The proposition is not a referendum law, it's an amendment to the California State Constitution.
It was done that way to overrule the appelate court decision that overturned the original California referendum preventing queers "marrying" each other. Retro nomenclature and references intentional...
So the question really at issue is whether the SCOTUS has the jurisdiction to overturn an element of a State Constitution.
It's unprecedented to imagine that it does. The States are sovereign, and if the federal union doesn't like the State Constitution, it's a matter for Congress to debate, not the SCOTUS, because that was the body that accepted the State application for inclusion in the Union.
Courts don't have the right to re-write the founding documents of either the Union or the States of the Union.
To put it in clearer terms, do the Courts have the right to declare the Constitution Un-Constitutional?

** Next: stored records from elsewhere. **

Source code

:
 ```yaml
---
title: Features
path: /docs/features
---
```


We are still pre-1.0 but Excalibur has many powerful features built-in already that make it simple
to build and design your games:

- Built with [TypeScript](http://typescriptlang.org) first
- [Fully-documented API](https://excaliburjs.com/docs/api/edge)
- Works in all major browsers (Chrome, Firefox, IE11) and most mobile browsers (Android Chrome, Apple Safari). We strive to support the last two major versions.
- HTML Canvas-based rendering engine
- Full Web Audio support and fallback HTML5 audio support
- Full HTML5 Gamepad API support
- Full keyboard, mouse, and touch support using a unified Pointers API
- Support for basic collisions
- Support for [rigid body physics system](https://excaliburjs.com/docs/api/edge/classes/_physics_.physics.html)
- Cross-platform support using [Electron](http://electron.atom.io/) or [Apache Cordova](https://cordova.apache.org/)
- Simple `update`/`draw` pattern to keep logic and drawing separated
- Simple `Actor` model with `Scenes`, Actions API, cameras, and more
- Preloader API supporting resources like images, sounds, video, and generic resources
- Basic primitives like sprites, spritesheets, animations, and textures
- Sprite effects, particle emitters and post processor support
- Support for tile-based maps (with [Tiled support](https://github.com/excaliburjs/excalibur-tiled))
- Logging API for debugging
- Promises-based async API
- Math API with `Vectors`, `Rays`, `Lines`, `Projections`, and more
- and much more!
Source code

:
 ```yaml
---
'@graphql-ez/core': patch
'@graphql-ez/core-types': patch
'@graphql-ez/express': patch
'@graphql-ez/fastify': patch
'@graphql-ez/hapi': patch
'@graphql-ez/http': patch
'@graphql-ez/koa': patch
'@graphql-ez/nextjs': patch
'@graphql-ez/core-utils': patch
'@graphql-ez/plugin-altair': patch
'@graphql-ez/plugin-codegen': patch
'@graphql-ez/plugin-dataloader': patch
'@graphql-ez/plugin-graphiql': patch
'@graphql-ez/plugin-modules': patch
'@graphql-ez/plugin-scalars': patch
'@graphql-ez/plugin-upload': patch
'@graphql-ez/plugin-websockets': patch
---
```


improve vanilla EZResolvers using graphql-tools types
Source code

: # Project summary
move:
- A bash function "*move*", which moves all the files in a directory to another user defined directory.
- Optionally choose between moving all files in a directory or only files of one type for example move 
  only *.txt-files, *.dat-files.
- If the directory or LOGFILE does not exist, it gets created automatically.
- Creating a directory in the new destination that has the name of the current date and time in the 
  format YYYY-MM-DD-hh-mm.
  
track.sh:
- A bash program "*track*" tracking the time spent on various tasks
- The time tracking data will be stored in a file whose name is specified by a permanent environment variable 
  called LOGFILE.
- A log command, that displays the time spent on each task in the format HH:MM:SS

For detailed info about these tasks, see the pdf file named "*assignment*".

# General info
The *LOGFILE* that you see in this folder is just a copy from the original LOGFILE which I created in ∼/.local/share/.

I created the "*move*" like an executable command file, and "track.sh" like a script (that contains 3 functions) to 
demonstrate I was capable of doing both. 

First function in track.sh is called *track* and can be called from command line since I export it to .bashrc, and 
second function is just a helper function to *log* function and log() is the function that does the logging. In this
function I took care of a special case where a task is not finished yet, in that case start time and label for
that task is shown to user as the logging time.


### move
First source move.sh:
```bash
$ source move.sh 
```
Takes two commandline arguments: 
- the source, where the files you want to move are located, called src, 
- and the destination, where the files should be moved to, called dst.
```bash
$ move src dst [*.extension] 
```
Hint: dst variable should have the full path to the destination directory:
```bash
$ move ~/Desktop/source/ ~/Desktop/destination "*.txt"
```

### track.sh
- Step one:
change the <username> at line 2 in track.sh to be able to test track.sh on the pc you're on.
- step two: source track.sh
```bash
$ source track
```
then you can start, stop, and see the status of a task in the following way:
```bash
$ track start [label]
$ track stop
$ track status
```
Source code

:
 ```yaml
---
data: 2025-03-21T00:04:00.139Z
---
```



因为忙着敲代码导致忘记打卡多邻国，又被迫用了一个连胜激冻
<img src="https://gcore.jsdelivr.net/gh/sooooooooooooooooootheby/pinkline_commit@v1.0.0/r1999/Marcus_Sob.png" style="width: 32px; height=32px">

I can think of nothing more absurd.
I do not remember which court started the practice, but Scotus has increasingly “incorporated” the US Bill of Rights and applied it to the States. It is a sh!tty subterfuge, because the sovereign people of CA approved prop 8 just as conventions of others ratified the US Constitution.
Thank the 17th Amendment. Since States could no longer defend themselves it effectively repealed the Ninth and Tenth. Once a dispassionate umpire, Scotus is part of the same ruling class as Congress and the Prez. Aside from calling a Constitutional Convention, there isn't a thing the States can do about it.